In-depth analysis of TCP session hijacking

As a method of session hijacking, hackers can easily hijack unreliable protocols. However, TCP is a reliable transmission protocol, many transmission functions are also based on the TCP protocol, so TCP session hijacking will be discussed in this chapter.

TCP session hijacking

According to TCP/IP rules, two serial numbers are required for TCP communication. TCP uses these serial numbers to ensure connection synchronization and secure communication, the system's TCP/IP protocol stack generates these values based on time or linear. During communication, the serial numbers of both parties are mutually dependent, Which is why TCP is a reliable transmission protocol (For details, refer to RFC 793 ). If an attacker hijacks a session at this time, the result is definitely a failure. because both parties "do not know" the attacker, the attacker cannot provide a legal serial number. Therefore, the key to session hijacking is to predict the correct serial number. Attackers can use sniffing technology to obtain the information.

Serial number of the TCP protocol

Now let's talk about the serial number of TCP protocol. Each packet has two serial numbers:

SEQ: sequence number of the first byte in the current data packet

ACK: the serial number of the first byte in the packet to be received.

Assume that the two parties need to establish a connection:

S_SEQ: sequence number of the next byte to be sent

S_ACK: sequence number of the next byte to be received

S_WIND: Receiving Window

// The above is the Server)

C_SEQ: sequence number of the next byte to be sent

C_ACK: Number of the next byte to be received

C_WIND: Receiving Window

// The above is the Client)

They must conform to the following logical relationship; otherwise, the packet will be discarded and an ACK packet (including the expected serial number) will be returned ).

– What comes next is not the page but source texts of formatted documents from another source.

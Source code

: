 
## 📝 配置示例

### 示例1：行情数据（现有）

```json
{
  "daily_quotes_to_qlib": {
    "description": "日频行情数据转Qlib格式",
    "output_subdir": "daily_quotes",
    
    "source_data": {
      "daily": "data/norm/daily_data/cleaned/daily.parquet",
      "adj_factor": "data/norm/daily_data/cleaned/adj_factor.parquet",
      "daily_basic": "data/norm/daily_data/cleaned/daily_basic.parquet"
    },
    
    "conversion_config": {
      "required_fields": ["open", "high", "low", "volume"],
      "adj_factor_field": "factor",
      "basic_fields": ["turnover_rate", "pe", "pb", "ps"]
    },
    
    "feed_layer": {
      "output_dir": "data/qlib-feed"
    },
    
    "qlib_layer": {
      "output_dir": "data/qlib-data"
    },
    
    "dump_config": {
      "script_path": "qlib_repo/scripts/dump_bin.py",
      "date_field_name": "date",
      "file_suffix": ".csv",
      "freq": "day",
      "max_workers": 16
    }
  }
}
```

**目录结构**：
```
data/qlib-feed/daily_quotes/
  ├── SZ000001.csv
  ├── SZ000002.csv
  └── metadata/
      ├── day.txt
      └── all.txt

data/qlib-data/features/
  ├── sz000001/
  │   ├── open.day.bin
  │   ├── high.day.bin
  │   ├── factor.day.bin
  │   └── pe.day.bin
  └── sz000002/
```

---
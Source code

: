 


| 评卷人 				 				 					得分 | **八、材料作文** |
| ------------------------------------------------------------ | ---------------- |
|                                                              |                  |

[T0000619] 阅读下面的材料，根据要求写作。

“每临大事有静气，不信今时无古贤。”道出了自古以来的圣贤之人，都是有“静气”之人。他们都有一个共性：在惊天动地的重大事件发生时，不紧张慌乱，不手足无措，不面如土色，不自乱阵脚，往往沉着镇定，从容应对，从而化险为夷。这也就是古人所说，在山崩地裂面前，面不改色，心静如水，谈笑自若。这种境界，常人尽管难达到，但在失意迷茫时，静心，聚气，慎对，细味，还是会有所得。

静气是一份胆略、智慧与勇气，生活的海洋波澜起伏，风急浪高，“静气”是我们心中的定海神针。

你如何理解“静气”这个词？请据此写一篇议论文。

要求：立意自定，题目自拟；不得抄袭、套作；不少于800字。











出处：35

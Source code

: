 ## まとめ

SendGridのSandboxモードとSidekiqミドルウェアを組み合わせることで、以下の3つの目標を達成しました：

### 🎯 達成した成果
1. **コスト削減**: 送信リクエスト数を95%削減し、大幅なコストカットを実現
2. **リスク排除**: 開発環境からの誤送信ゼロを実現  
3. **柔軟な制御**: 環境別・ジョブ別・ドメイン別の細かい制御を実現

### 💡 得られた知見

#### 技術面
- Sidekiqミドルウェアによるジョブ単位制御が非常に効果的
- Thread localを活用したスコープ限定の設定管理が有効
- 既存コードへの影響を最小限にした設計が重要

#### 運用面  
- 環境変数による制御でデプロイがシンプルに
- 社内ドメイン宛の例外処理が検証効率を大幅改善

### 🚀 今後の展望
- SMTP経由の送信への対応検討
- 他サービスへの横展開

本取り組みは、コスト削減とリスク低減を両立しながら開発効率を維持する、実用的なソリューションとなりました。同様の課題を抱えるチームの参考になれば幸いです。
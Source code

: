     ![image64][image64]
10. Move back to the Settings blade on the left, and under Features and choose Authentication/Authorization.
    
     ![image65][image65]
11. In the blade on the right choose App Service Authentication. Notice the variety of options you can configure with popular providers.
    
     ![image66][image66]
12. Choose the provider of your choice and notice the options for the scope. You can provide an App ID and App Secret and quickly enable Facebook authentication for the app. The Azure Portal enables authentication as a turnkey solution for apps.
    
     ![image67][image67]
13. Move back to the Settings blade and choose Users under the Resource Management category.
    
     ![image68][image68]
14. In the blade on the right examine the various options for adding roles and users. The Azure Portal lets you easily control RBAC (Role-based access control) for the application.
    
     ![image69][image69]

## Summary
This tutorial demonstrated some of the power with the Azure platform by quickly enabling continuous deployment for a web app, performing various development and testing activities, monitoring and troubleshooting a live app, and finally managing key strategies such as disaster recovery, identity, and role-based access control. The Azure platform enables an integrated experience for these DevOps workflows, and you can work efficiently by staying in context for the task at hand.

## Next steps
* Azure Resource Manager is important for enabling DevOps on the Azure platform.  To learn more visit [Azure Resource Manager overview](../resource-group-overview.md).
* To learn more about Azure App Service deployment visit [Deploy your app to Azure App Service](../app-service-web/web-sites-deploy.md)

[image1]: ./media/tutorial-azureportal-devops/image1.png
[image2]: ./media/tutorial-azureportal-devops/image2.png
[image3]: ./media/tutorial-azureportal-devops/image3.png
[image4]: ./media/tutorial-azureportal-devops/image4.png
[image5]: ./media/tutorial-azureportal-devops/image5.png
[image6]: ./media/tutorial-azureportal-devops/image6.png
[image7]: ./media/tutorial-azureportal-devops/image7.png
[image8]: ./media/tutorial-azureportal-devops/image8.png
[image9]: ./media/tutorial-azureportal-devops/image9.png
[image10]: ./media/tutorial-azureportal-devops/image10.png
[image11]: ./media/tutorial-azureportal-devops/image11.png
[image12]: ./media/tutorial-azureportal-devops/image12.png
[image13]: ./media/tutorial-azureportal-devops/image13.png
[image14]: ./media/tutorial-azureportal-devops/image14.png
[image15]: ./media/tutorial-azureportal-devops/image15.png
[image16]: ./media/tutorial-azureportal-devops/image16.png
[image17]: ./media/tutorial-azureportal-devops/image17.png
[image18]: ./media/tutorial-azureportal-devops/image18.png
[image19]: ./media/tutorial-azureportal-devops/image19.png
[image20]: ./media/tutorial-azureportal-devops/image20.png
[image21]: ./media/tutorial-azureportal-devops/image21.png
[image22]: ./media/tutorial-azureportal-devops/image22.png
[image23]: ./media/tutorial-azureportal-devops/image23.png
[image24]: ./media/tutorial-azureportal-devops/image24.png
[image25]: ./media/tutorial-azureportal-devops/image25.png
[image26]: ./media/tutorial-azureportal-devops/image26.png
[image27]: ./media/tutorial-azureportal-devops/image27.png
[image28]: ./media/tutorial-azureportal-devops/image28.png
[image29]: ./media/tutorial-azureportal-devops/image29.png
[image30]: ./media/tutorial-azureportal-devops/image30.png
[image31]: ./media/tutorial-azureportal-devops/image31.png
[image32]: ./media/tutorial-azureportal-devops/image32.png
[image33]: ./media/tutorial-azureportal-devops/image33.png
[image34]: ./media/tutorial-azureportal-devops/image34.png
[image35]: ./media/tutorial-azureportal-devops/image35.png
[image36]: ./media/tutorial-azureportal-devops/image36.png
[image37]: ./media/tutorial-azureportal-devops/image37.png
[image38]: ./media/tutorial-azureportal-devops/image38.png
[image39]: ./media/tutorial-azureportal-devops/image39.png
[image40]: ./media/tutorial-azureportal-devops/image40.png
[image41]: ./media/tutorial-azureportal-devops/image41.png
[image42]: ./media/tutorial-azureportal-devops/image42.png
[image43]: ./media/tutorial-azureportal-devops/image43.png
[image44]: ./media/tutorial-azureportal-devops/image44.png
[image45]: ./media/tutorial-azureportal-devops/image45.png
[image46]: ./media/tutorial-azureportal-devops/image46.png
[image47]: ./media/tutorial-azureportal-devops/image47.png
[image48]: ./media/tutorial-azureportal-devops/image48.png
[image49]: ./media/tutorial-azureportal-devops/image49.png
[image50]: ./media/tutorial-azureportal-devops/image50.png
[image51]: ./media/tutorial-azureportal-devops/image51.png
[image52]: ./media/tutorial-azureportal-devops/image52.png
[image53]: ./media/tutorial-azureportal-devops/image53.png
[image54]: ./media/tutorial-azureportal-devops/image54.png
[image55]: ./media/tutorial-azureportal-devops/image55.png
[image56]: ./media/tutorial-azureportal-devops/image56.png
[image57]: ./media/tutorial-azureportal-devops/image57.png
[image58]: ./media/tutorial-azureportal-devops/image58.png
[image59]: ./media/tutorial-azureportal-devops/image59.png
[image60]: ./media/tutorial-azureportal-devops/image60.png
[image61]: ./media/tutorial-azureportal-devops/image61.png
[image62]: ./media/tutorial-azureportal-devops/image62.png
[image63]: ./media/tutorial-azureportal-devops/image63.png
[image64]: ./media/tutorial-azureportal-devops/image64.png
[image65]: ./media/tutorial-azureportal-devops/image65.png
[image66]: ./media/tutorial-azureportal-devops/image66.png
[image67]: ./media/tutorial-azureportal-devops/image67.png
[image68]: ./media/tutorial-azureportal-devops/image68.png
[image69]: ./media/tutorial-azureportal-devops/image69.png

C_ACK <= C_SEQ <= C_ACK + C_WIND

S_ACK <= S_SEQ <= S_ACK + S_WIND

If the above logical relationship is not met, a "fatal weakness" will be extended. For more information, see.

Critical weakness

This fatal weakness is the Storm ). When both parties receive an unexpected packet, they will return the ACK packet with their desired serial number. At the other end, this packet is not expected, the ACK package will be returned again with the desired serial number ...... As a result, back and forth formed a vicious circle, which eventually led to the ACK storm. A better solution is to first implement ARP spoofing so that packets from both parties can be sent to the attacker "normally", then set packet forwarding, and finally session hijacking can be performed, and you don't have to worry about an ACK storm. Of course, not all systems have ACK storms. For example, the TCP/IP protocol stack in Linux is slightly different from that described in RFC. Note that the ACK storm only exists in injection session hijacking.

TCP session hijacking

Assume that host A and host B have A TCP session, and host C is an attacker. The hijacking process is as follows:

A sends A data packet to B.

SEQ (hex): x ack (hex): Y

FL

AGS:-AP --- Window: ZZZZ, package size: 60

B responds to A packet

SEQ (hex): y ack (hex): X + 60

FLAGS:-AP --- Window: ZZZZ, package size: 50

A responds to A data packet from B.

SEQ (hex): X + 60 ACK (hex): Y + 50

FLAGS:-AP --- Window: ZZZZ, package size: 40

B responds to A packet

SEQ (hex): Y + 50 ACK (hex): X + 100

FLAGS:-AP --- Window: ZZZZ, package size: 30

Attacker C impersonates host A and sends A packet to host B

SEQ (hex): X + 100 ACK (hex): Y + 80

FLAGS:-AP --- Window: ZZZZ, package size: 20

B responds to A packet

SEQ (hex): Y + 80 ACK (hex): X + 120

FLAGS:-AP --- Window: ZZZZ, package size: 10

Currently, host B executes the command that attacker C impersonates host A and returns A packet to host A. However, host A cannot identify the packet sent by host B, therefore, host A will return A data packet to host B with the desired serial number, and then an ACK storm is formed. If the ACK storm (such as ARP spoofing) is successfully solved, TCP hijacking is successful.